Exercise objective: Scan the records for the string "nReduce" and copy every line that holds it.

[Stored data entries]

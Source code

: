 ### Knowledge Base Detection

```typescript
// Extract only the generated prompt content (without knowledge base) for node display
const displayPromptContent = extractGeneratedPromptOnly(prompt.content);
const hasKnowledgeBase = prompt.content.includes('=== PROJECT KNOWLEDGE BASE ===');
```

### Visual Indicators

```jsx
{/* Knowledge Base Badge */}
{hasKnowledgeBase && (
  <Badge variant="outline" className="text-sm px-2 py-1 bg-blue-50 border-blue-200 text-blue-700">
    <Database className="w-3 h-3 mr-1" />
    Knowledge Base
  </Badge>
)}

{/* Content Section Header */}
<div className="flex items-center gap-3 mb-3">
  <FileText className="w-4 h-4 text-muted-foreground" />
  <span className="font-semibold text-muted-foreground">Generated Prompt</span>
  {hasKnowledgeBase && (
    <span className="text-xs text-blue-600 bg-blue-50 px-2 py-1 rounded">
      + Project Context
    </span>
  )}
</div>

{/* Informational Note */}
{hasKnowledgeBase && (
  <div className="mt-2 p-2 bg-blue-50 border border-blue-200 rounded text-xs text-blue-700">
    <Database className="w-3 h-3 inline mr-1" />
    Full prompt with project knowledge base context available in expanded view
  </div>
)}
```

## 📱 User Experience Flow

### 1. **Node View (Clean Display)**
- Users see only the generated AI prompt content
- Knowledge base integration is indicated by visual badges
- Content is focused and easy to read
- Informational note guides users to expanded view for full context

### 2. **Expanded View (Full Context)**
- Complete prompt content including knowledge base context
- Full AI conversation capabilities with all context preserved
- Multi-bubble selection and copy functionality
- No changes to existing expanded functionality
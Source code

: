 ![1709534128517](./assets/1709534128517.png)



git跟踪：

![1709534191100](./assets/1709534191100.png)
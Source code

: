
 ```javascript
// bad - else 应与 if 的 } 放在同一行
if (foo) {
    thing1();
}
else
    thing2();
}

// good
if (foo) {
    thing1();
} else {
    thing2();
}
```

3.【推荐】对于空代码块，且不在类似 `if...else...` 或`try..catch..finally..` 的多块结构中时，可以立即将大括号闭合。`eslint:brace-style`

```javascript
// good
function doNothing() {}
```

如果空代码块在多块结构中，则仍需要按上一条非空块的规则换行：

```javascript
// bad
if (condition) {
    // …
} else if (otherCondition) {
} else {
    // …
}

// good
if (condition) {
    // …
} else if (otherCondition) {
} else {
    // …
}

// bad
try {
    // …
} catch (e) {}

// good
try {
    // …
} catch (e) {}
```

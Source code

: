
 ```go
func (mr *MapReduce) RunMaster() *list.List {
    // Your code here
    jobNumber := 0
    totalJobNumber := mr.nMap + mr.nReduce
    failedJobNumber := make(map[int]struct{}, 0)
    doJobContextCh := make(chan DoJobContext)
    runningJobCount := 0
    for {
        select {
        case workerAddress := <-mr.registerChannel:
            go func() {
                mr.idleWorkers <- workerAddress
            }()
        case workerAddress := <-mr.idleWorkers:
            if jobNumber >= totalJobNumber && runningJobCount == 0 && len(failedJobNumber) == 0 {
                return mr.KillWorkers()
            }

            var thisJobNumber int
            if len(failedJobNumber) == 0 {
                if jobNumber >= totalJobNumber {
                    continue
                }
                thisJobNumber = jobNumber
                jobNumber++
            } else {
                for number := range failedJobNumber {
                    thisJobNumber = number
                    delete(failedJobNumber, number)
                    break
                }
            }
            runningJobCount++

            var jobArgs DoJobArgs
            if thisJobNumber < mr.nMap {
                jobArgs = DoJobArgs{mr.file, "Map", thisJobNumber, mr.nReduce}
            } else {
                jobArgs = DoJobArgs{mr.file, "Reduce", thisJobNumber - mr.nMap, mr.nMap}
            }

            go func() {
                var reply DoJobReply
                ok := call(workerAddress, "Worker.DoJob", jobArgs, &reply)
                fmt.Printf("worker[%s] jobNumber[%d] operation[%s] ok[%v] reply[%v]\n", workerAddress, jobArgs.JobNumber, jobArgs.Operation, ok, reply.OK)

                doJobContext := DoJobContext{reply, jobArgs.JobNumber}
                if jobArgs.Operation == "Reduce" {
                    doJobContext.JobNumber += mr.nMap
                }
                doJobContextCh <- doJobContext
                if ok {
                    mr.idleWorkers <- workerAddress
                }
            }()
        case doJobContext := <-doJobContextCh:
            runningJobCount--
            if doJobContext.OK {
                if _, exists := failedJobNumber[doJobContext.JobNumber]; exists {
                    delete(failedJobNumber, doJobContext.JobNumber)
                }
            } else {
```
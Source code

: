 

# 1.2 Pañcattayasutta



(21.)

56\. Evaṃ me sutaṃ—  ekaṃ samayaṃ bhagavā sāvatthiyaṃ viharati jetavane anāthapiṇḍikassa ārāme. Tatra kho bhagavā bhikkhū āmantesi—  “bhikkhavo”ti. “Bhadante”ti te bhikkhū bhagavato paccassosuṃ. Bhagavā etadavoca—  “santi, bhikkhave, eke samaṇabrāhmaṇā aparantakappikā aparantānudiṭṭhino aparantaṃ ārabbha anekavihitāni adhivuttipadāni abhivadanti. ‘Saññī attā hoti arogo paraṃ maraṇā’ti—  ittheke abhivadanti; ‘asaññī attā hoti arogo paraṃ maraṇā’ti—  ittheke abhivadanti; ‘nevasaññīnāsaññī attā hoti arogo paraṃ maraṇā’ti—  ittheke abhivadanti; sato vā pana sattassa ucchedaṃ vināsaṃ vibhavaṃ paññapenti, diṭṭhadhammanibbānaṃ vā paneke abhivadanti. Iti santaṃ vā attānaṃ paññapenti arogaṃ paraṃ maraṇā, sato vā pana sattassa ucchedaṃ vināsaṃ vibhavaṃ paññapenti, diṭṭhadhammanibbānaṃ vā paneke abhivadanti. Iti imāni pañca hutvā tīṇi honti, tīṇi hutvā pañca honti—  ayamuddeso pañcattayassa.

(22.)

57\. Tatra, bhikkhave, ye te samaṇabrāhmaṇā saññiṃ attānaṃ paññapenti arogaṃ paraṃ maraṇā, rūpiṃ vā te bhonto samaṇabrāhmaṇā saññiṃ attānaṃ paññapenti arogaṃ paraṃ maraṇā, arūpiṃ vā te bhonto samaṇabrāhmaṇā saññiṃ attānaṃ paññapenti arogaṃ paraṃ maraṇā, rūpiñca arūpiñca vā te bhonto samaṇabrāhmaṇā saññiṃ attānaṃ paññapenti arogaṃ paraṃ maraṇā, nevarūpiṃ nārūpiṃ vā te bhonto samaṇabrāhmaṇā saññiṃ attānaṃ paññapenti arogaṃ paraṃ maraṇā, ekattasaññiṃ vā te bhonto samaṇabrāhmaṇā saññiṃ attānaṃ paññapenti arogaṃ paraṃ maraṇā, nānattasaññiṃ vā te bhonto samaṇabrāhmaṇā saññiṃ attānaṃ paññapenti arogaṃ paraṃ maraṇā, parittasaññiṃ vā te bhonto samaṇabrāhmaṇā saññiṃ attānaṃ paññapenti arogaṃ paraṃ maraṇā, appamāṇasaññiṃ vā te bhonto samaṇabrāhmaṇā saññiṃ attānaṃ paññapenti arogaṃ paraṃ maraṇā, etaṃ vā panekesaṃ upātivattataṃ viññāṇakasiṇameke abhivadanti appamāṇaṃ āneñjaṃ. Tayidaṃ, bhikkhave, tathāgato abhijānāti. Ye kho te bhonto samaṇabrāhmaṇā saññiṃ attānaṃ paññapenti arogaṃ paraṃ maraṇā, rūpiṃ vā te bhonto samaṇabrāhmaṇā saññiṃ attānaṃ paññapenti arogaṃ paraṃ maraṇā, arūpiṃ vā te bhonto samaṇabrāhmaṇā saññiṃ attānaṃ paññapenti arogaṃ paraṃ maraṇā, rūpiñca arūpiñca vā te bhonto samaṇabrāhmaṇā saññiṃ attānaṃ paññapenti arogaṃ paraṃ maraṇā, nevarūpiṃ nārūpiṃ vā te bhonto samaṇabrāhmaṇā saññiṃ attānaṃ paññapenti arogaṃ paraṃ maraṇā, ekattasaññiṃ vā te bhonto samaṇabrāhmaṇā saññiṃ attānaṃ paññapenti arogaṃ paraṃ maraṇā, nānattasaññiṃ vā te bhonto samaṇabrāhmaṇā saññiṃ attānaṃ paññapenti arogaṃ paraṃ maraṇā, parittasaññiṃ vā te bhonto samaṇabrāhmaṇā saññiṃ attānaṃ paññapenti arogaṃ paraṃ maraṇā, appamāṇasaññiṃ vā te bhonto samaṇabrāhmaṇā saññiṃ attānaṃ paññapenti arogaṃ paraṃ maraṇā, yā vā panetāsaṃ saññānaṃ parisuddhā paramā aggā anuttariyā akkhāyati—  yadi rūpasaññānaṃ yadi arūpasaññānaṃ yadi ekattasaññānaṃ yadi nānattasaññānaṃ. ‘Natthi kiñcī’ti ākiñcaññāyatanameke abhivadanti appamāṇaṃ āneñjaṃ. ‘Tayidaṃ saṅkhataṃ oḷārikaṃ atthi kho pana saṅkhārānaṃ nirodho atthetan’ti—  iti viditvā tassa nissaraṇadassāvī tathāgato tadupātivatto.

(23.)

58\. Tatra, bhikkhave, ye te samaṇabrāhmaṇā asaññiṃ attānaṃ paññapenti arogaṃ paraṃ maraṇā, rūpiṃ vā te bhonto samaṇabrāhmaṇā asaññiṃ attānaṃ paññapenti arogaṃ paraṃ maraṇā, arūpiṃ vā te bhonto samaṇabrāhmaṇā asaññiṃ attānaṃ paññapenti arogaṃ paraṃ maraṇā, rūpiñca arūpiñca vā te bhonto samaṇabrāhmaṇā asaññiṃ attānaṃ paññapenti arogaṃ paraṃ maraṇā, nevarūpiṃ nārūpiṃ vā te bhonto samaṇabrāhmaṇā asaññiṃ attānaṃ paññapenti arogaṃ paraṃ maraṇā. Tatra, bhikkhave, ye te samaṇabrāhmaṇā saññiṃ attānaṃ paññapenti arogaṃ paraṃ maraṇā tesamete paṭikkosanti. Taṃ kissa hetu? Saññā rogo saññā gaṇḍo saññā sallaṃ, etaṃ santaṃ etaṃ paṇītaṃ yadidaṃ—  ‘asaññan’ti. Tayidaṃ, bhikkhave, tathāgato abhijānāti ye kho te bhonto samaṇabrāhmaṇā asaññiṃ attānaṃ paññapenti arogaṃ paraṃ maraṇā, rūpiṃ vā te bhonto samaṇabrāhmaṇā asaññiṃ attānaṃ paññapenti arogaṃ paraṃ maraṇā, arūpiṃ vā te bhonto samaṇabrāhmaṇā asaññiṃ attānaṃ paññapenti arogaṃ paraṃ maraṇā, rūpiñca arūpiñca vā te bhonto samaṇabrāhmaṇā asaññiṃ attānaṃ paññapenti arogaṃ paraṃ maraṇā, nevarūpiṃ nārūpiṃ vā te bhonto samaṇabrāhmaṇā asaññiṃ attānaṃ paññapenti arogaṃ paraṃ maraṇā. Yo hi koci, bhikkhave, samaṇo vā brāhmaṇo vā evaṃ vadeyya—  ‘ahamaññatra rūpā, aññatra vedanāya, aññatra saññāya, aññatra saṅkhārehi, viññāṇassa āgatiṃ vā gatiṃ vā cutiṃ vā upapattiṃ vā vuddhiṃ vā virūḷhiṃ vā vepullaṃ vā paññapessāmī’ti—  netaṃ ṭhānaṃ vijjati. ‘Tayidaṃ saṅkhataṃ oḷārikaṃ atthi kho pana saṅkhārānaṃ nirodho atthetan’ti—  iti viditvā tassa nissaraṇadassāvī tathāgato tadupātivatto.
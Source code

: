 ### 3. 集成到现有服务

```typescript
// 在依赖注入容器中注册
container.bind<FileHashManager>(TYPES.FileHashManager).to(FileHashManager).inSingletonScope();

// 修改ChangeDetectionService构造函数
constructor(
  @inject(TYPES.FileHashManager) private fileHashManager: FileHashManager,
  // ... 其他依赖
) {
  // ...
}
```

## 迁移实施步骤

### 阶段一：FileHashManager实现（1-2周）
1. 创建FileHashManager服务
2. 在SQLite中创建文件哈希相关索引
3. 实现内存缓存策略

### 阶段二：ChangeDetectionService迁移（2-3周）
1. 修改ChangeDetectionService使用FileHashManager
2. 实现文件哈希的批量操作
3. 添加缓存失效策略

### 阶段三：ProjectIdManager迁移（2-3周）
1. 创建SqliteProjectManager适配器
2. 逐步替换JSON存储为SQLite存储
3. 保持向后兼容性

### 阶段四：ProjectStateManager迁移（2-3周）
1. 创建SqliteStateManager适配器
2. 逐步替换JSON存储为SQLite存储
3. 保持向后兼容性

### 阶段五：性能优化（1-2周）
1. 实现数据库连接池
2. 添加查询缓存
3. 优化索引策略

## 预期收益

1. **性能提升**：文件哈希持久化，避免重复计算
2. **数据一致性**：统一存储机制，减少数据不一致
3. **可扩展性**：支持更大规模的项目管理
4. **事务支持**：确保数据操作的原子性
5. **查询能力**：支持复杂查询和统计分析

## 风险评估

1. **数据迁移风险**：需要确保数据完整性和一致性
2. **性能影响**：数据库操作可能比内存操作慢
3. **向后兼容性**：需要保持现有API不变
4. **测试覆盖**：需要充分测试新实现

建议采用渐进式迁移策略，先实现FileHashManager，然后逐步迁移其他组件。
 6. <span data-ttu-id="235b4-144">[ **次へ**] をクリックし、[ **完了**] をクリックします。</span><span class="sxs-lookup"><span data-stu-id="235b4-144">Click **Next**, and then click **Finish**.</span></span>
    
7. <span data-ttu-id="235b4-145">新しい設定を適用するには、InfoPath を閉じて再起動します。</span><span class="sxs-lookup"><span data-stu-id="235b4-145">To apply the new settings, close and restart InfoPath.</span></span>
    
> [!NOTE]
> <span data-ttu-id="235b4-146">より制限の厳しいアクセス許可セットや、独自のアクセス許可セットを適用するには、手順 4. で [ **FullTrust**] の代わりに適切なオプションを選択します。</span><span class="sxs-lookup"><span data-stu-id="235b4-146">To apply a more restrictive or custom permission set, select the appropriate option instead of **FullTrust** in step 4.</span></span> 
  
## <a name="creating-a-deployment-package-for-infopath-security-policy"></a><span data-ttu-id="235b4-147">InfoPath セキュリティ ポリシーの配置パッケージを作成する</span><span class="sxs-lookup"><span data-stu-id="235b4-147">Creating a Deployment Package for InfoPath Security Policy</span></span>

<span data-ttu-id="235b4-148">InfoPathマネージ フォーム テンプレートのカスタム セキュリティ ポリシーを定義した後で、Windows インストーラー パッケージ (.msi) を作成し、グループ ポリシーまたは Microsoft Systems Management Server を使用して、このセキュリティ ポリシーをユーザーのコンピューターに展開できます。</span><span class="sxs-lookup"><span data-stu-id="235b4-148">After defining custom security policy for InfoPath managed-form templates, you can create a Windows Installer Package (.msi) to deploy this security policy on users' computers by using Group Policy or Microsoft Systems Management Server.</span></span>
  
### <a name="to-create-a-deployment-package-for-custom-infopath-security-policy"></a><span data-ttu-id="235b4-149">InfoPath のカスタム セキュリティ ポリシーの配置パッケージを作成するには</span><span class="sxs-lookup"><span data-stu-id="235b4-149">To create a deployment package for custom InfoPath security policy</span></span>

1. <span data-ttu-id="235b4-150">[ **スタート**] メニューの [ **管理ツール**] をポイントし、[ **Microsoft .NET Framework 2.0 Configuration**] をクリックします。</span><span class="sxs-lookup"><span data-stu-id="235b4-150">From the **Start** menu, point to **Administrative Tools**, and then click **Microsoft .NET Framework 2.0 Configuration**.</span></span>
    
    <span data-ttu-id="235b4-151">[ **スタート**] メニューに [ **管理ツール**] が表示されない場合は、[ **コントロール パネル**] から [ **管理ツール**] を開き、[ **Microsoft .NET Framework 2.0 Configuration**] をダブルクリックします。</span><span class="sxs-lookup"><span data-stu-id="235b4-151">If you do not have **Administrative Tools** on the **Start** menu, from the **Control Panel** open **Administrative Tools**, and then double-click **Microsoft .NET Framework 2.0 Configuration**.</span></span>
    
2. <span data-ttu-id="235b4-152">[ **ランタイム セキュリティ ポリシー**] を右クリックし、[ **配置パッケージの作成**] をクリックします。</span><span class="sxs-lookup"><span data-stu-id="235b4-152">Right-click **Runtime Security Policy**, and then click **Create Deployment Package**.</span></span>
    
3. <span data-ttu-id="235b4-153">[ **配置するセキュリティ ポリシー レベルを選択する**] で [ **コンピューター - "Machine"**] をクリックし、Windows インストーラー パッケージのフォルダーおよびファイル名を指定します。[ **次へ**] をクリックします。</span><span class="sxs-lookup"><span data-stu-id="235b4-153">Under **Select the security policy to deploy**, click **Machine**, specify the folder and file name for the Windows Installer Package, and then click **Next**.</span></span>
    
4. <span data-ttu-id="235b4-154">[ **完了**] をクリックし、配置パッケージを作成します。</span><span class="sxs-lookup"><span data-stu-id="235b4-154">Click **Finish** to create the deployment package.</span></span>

Exercise output:
    totalJobNumber := mr.nMap + mr.nReduce
                jobArgs = DoJobArgs{mr.file, "Map", thisJobNumber, mr.nReduce}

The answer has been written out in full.